Renaming and Dropping

 ALTER BUFFER POOL name RENAME TO new_name;
 DROP BUFFER POOL [IF EXISTS] name [CASCADE | RESTRICT];

All dirty pages are flushed on drop. The pool cannot be dropped if any buffers are still pinned. Tables previously assigned to a dropped pool fall back to the DEFAULT pool.

Assigning Tables to Pools

 -- assign at table creation
 CREATE TABLE events (id bigint, ts timestamptz, data jsonb)
     WITH (buffer_pool = 'hot_data');
 -- route TOAST overflow to a different pool
 CREATE TABLE documents (id int, body text)
     WITH (overflow_buffer_pool = 'toast_pool');
 -- move an existing table
 ALTER TABLE events SET (buffer_pool = 'archive_pool');
 -- back to the default pool
 ALTER TABLE events RESET (buffer_pool);

The overflow_buffer_pool reloption applies only to heap relations and propagates automatically to the table's TOAST relation as that TOAST relation's buffer_pool. ALTER TABLE ... SET / RESET (overflow_buffer_pool = ...) cascades the change.
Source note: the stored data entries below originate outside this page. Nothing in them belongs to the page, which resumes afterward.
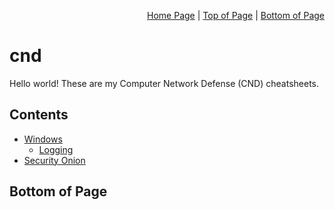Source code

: <p align="right">
  <a href="/README.md">Home Page</a> |
  <a href="/README.md#contents">Top of Page</a> |
  <a href="/README.md#bottom-of-page">Bottom of Page</a>
</p>

# cnd
Hello world! These are my Computer Network Defense (CND) cheatsheets. 

## Contents
* [Windows](/windows/)
  * [Logging](windows/logging/) 
* [Security Onion](/so/)

## Bottom of Page
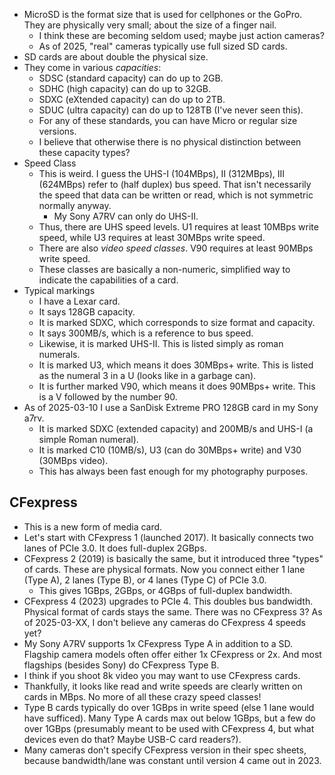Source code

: - MicroSD is the format size that is used for cellphones or the GoPro.
  They are physically very small; about the size of a finger nail.
  - I think these are becoming seldom used; maybe just action cameras?
  - As of 2025, "real" cameras typically use full sized SD cards.
- SD cards are about double the physical size.
- They come in various _capacities_:
  - SDSC (standard capacity) can do up to 2GB.
  - SDHC (high capacity) can do up to 32GB.
  - SDXC (eXtended capacity) can do up to 2TB.
  - SDUC (ultra capacity) can do up to 128TB (I've never seen this).
  - For any of these standards, you can have Micro or regular size
    versions.
  - I believe that otherwise there is no physical distinction between
    these capacity types?
- Speed Class
  - This is weird. I guess the UHS-I (104MBps), II (312MBps), III
    (624MBps) refer to (half duplex) bus speed. That isn't necessarily
    the speed that data can be written or read, which is not symmetric
    normally anyway.
    - My Sony A7RV can only do UHS-II.
  - Thus, there are UHS speed levels. U1 requires at least 10MBps write
    speed, while U3 requires at least 30MBps write speed.
  - There are also _video speed classes_. V90 requires at least 90MBps
    write speed.
  - These classes are basically a non-numeric, simplified way to
    indicate the capabilities of a card.
- Typical markings
  - I have a Lexar card.
  - It says 128GB capacity.
  - It is marked SDXC, which corresponds to size format and capacity.
  - It says 300MB/s, which is a reference to bus speed.
  - Likewise, it is marked UHS-II. This is listed simply as roman
    numerals.
  - It is marked U3, which means it does 30MBps+ write. This is listed
    as the numeral 3 in a U (looks like in a garbage can).
  - It is further marked V90, which means it does 90MBps+ write. This is
    a V followed by the number 90.
- As of 2025-03-10 I use a SanDisk Extreme PRO 128GB card in my Sony
  a7rv.
  - It is marked SDXC (extended capacity) and 200MB/s and UHS-I (a
    simple Roman numeral).
  - It is marked C10 (10MB/s), U3 (can do 30MBps+ write) and V30 (30MBps
    video).
  - This has always been fast enough for my photography purposes.

## CFexpress

- This is a new form of media card.
- Let's start with CFexpress 1 (launched 2017). It basically connects
  two lanes of PCIe 3.0. It does full-duplex 2GBps.
- CFexpress 2 (2019) is basically the same, but it introduced three
  "types" of cards. These are physical formats. Now you connect either 1
  lane (Type A), 2 lanes (Type B), or 4 lanes (Type C) of PCIe 3.0.
  - This gives 1GBps, 2GBps, or 4GBps of full-duplex bandwidth.
- CFexpress 4 (2023) upgrades to PCIe 4. This doubles bus bandwidth.
  Physical format of cards stays the same. There was no CFexpress 3? As
  of 2025-03-XX, I don't believe any cameras do CFexpress 4 speeds yet?
- My Sony A7RV supports 1x CFexpress Type A in addition to a SD.
  Flagship camera models often offer either 1x CFexpress or 2x. And most
  flagships (besides Sony) do CFexpress Type B.
- I think if you shoot 8k video you may want to use CFexpress cards.
- Thankfully, it looks like read and write speeds are clearly written
  on cards in MBps. No more of all these crazy speed classes!
- Type B cards typically do over 1GBps in write speed (else 1 lane would
  have sufficed). Many Type A cards max out below 1GBps, but a few do
  over 1GBps (presumably meant to be used with CFexpress 4, but what
  devices even do that? Maybe USB-C card readers?).
- Many cameras don't specify CFexpress version in their spec sheets,
  because bandwidth/lane was constant until version 4 came out in 2023.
Selecting the DEFAULT Pool's Algorithm

The DEFAULT pool's replacement algorithm is selected by the buffer_pool_algorithm GUC (string, PGC_POSTMASTER, default 'clock'). Only clock is built in; any other name must come from an extension loaded via shared_preload_libraries:

 # postgresql.conf
 shared_preload_libraries = 'pg_bp_arc'
 buffer_pool_algorithm    = 'arc'

If the GUC names an algorithm that has not been registered (typo, or extension missing from shared_preload_libraries) the server falls back to clock-sweep with a WARNING rather than refusing to start.

Pool Types

DEFAULT Pool

The DEFAULT pool is the standard shared_buffers allocation. It always exists at slot 0 and is not visible as a target of CREATE BUFFER POOL / DROP BUFFER POOL. Its replacement algorithm is selected at startup via buffer_pool_algorithm.

User Pools

User pools are created with CREATE BUFFER POOL and backed by DSM segments. Each pool has:

  • its own buffer descriptors and data blocks;
  • a multi-partition open-addressed hash table sized by ComputePoolPartitions();
  • algorithm-private state in the same DSM segment;
  • a dedicated trickle-writer background worker;
  • atomic statistics counters (reads, hits, evictions).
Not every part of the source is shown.